Estas han desempeñado un papel decisivo, aunque más por la confrontación que por el acercamiento personal de los artistas del Caribe. Una de las más antiguas es la del grabado, celebrada en San Juan, Puerto Rico, en los años setenta.

Desde el siglo xvi, los mapamundis, los mapas insulares y la narración gráfica de ataques de potencias extranjeras o de corsarios se manifestaron a través del grabado. La villa de San Juan de Puerto Rico fue objeto de interés para el holandés Schenk y La Habana lo fue para múltiples grabadores, entre ellos los franceses Dominique Serres (1762), Miahle, Laplante o Garneray en el siglo xix. Los planos de La Española que mejoró Petrus Bertius (Descriptio Hispaniola, iluminado en 1604), o el de Santo Domingo de Baptista Boezio (1598), son equivalentes en colores, más tardíos, e indican “el Mar del Norte” (sic), como el del Dr. Tomás López (1785). Estos planos han alimentado el imaginario de los pueblos y de los artistas durante siglos.

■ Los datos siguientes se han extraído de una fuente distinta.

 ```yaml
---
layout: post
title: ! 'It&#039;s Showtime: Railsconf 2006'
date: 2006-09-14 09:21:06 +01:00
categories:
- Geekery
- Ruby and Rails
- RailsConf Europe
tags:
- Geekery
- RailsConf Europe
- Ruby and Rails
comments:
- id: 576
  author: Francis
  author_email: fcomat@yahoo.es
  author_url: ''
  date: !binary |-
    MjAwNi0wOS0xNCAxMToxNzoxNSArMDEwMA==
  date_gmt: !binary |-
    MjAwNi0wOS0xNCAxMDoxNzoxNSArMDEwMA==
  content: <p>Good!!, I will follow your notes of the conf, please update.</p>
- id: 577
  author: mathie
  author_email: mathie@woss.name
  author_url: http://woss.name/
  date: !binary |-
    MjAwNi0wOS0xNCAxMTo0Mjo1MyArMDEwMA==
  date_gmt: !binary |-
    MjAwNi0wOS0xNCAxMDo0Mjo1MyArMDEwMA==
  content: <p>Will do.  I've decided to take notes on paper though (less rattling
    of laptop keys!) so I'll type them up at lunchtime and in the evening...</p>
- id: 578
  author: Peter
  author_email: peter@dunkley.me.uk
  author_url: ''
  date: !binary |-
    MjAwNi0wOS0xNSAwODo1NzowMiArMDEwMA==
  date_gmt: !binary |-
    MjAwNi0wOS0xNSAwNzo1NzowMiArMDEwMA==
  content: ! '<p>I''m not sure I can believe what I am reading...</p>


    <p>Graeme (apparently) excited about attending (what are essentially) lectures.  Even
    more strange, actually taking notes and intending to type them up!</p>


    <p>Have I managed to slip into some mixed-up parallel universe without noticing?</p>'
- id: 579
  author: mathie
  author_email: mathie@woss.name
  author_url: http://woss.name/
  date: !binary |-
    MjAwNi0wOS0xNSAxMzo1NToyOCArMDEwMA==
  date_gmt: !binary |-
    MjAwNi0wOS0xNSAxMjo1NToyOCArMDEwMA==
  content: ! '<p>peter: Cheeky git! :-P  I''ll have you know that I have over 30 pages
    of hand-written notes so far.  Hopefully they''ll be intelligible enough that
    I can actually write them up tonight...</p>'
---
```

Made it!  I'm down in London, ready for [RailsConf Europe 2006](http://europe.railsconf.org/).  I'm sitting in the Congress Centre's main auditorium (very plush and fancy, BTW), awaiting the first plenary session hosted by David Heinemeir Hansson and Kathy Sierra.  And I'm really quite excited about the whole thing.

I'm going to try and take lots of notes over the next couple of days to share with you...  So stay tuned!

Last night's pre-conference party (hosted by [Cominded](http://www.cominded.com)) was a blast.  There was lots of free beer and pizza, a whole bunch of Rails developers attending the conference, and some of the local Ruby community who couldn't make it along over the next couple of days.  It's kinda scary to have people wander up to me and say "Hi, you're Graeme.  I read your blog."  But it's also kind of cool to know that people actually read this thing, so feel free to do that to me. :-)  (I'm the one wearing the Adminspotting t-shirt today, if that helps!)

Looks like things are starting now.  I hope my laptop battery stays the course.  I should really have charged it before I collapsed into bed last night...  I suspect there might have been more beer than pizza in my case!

En consecuencia, el grabado se ha perennizado en esta región insular, a través de una producción destinada a las clases populares. Ha pasado por diversos etapas: de una estética idealizada, a un expresionismo fuerte; por lo tanto, no es de ninguna manera sorprendente reencontrar esta práctica como parte de las manifestaciones artísticas en las bienales, y en particular en la Bienal del Grabado Latinoamericano y del Caribe, llamada posteriormente Trienal Poli/Gráfica de San Juan (Latinoamérica y el Caribe). Sin pretensiones de exhaustividad, evocaremos la XII edición, de 1998, por su amplia representación dominicana, compuesta por José Castillo, Pascal Meccariello, Rhadamés
Mejía, Belkis Ramírez, Raúl Recio, Rosa Tavárez, Luz Severino y Julio Valdés; al lado de Annalee Davis, Jocelyn Gardner y Stanley Greaves (Barbados); Edgar León (Costa Rica); Belkis Ayón y Eduardo Roca (Cuba); Pascale Monnin (Haití); Carlos Castillo y Yadira Díaz (Nicaragua); Marta Pérez García, Ada Rosa Rivera y Juan Sánchez
(Puerto Rico); Jorge Martínez (Venezuela).

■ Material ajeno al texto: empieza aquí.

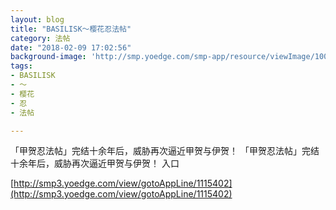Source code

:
 ```yaml
---
layout: blog
title: "BASILISK～樱花忍法帖"
category: 法帖
date: "2018-02-09 17:02:56"
background-image: 'http://smp.yoedge.com/smp-app/resource/viewImage/1004026appline.png'
tags:
- BASILISK
- ～
- 樱花
- 忍
- 法帖

---
```

「甲贺忍法帖」完结十余年后，威胁再次逼近甲贺与伊贺！
「甲贺忍法帖」完结十余年后，威胁再次逼近甲贺与伊贺！
入口

[http://smp3.yoedge.com/view/gotoAppLine/1115402](http://smp3.yoedge.com/view/gotoAppLine/1115402)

Por otra parte, parentescos conceptuales se establecen entre Al derecho y al revés, de Belkis Ramírez, en referencia a la foto de la sospechosa en la comisaría, y Marty red woman in metamorphosis, de Jocelyn Gardner; al tiempo que existe una cercanía en cuanto a la práctica entre Ramírez y Belkis Ayón. Herederas del legado de Lam, que preconizaba el arte como acto de descolonización, las dos Belkis revolucionaron la gráfica de los años ochenta, realizando rupturas en todos los órdenes –lingüísticas, pero igualmente conceptuales–, mientras llevaban a cabo una reflexión sobre la mujer y los tabúes que se vinculan con ellas. Así, ambas han emprendido una subversión del soporte, haciendo caer las fronteras entre los géneros, las funciones visuales y las generaciones. La dominicana, como el cubano Abel Barroso, desencadena una ruptura y una subversión de la identidad propia del grabado y de sus roles, en particular el de matriz/impresión: en lugar de fijar la impresión sobre papel a la pared, es la matriz, la madera, la que aparece como obra auténtica. Sus retratos de mujeres llevan, por tanto, directamente en ellos el bisturí y la herida.

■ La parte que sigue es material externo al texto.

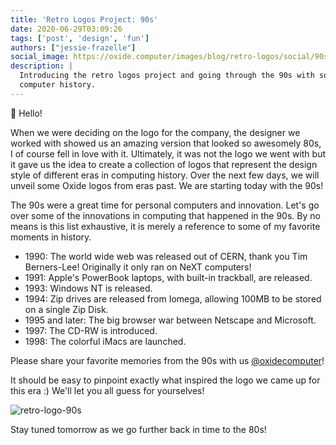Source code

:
 ```yaml
---
title: 'Retro Logos Project: 90s'
date: 2020-06-29T03:09:26
tags: ['post', 'design', 'fun']
authors: ["jessie-frazelle"]
social_image: https://oxide.computer/images/blog/retro-logos/social/90s.png
description: |
  Introducing the retro logos project and going through the 90s with some fun
  computer history.
---
```


👋 Hello!

When we were deciding on the logo for the company, the designer we worked with 
showed us an amazing version that looked so awesomely 80s, I of
course fell in love with it. Ultimately, it was not the logo we went with 
but it gave us the idea to create a collection of logos that represent
the design style of different eras in computing history. Over the next few days, 
we will unveil some Oxide logos from eras past. We are starting today with the 90s! 

The 90s were a great time for personal computers and innovation. Let's go over
some of the innovations in computing that happened in the 90s. By no means is
this list exhaustive, it is merely a reference to some of my favorite moments in
history. 

- 1990: The world wide web was released out of CERN, thank you Tim Berners-Lee!
    Originally it only ran on NeXT computers!
- 1991: Apple's PowerBook laptops, with built-in trackball, are released.
- 1993: Windows NT is released.
-  1994: Zip drives are released from Iomega, allowing 100MB to be stored on
    a single Zip Disk.
- 1995 and later: The big browser war between Netscape and Microsoft.
- 1997: The CD-RW is introduced.
- 1998: The colorful iMacs are launched.

Please share your favorite memories from the 90s with us 
[@oxidecomputer](https://twitter.com/oxidecomputer)!

It should be easy to pinpoint exactly what inspired the logo we came up for this 
era :) We'll let you all guess for yourselves!

<div class="my-8 border-4 border-oxide-green">
  <picture>
    <source srcset="/images/blog/retro-logos/90s-narrow.png" media="(max-width: 767px)">
    <img src="/images/blog/retro-logos/90s.png" alt="retro-logo-90s" />
  </picture>
</div>

Stay tuned tomorrow as we go further back in time to the 80s!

Además, un acontecimiento multicultural se desarrolló después de la creación de la Comunidad del Caribe, en 1973: Carifesta no es una bienal especializada en las artes visuales, sino un festival. Ese Festival de Artes del Caribe nació de una voluntad política de vincular a 30 países del Caribe y de América Latina mediante la presentación a la vez de arte, literatura, folclore, danza, teatro, así como coloquios en torno a temáticas específicas.3 El mismo se desarrolló en varios países: Carifesta I, en Guyana(1972); Carifesta II, en Jamaica (1976); Carifesta III, en Cuba (1979); Carifesta IV, en Barbados (1981); Carifesta V, en Trinidad y Tobago (1992); Carifesta VI, de nuevo en Trinidad y Tobago (1995); Carifesta VII, en Saint Kitts y Nevis (2000); Carifesta VIII, en Suriname (2003); Carifesta IX, en Trinidad y Tobago (2006); Carifesta X, en Guyana (2008); Carifesta XI, en Suriname (2013); Carifesta XII debería tener lugar en 2015 en Haití. Este evento tiene como objetivo reafirmar la fuerza de las artes en la construcción de la sociedad y sobre todo “profundizar la conciencia y el conocimiento entre los pueblos de la región caribeña de las aspiraciones culturales de sus vecinos, exponiéndolos a la cultura de uno y otro a través de la actividad creadora”, así como “favorecer al máximo la participación popular en la cultura y las artes de la región”. Todos se acordaron en poner de realce la Bienal de La Habana cuyo desarrollo ha sido relevante, a pesar de los inconvenientes a los que tuvo que hacer frente, como todos los eventos de la región. Después de la muerte de Wifredo Lam en 1982, se proyectó crear el Centro Lam en homenaje al artista cubano. La influencia de este artista se hizo patente en la primera Bienal de La Habana, donde las conferencias subrayaron la confluencia de la conciencia identitaria, el compromiso y el lenguaje de vanguardia en Lam. Ese certamen deseaba abrirse a los plásticos del Caribe y de América Latina, así como reivindicar una vocación tercermundista que, por diversas razones, debió esperar a las convocatorias siguientes.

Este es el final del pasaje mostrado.